Leave the images aside and output every entry exactly.

(Beginning of TASK DATA)

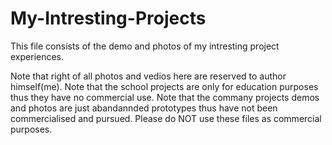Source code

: # My-Intresting-Projects
This file consists of the demo and photos of my intresting project experiences.

Note that right of all photos and vedios here are reserved to author himself(me).
Note that the school projects are only for education purposes thus they have no commercial use.
Note that the commany projects demos and photos are just abandannded prototypes thus have not been commercialised and pursued.
Please do NOT use these files as commercial purposes.
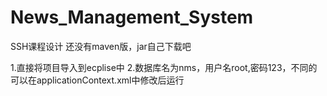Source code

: # News_Management_System
SSH课程设计
还没有maven版，jar自己下载吧

1.直接将项目导入到ecplise中
2.数据库名为nms，用户名root,密码123，不同的可以在applicationContext.xml中修改后运行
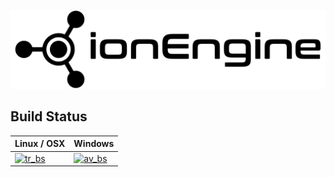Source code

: ![header](resources/images/header.png)

## Build Status
| Linux / OSX       | Windows           |
| ----------------- | ----------------- |
| [![tr_bs]][tr_lk] | [![av_bs]][av_lk] |

<!-- BUILD STATUS REFERENCE LINKS -->
[tr_lk]: https://travis-ci.org/ionProject/ionEngine
[tr_bs]: https://travis-ci.org/ionProject/ionEngine.svg?branch=master
[av_lk]: https://ci.appveyor.com/project/K-Finlay/ionengine
[av_bs]: https://ci.appveyor.com/api/projects/status/j8oxkuk94geccy70?svg=true
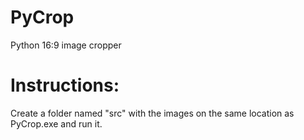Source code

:# PyCrop
Python 16:9 image cropper

# Instructions: 
  Create a folder named "src" with the images on the same location as PyCrop.exe and run it.
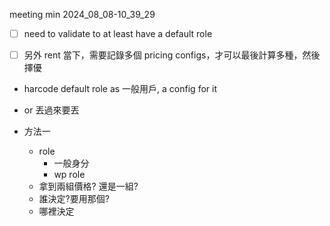 
meeting min 2024_08_08-10_39_29
- [ ] need to validate to at least have a default role
- [ ] 另外 rent 當下，需要記錄多個 pricing configs，才可以最後計算多種，然後擇優




- harcode default role as 一般用戶, a config for it
- or 丟過來要丟


- 方法一
	- role
		- 一般身分
		- wp role
	- 拿到兩組價格? 還是一組?
	- 誰決定?要用那個?
	- 哪裡決定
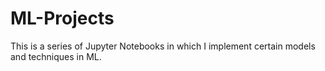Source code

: # ML-Projects
This is a series of Jupyter Notebooks in which I implement certain models and techniques in ML.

(End of TASK DATA)

> RESPONSE AREA:
Source code

: # My-Intresting-Projects
This file consists of the demo and photos of my intresting project experiences.

Note that right of all photos and vedios here are reserved to author himself(me).
Note that the school projects are only for education purposes thus they have no commercial use.
Note that the commany projects demos and photos are just abandannded prototypes thus have not been commercialised and pursued.
Please do NOT use these files as commercial purposes.
Source code

: # News_Management_System
SSH课程设计
还没有maven版，jar自己下载吧

1.直接将项目导入到ecplise中
2.数据库名为nms，用户名root,密码123，不同的可以在applicationContext.xml中修改后运行
Source code

: ![header](resources/images/header.png)

## Build Status
| Linux / OSX       | Windows           |
| ----------------- | ----------------- |
| [![tr_bs]][tr_lk] | [![av_bs]][av_lk] |

<!-- BUILD STATUS REFERENCE LINKS -->
[tr_lk]: https://travis-ci.org/ionProject/ionEngine
[tr_bs]: https://travis-ci.org/ionProject/ionEngine.svg?branch=master
[av_lk]: https://ci.appveyor.com/project/K-Finlay/ionengine
[av_bs]: https://ci.appveyor.com/api/projects/status/j8oxkuk94geccy70?svg=true
Source code

:# PyCrop
Python 16:9 image cropper

# Instructions: 
  Create a folder named "src" with the images on the same location as PyCrop.exe and run it.
meeting min 2024_08_08-10_39_29
- [ ] need to validate to at least have a default role
- [ ] 另外 rent 當下，需要記錄多個 pricing configs，才可以最後計算多種，然後擇優




- harcode default role as 一般用戶, a config for it
- or 丟過來要丟


- 方法一
	- role
		- 一般身分
		- wp role
	- 拿到兩組價格? 還是一組?
	- 誰決定?要用那個?
	- 哪裡決定
Source code

: # ML-Projects
This is a series of Jupyter Notebooks in which I implement certain models and techniques in ML.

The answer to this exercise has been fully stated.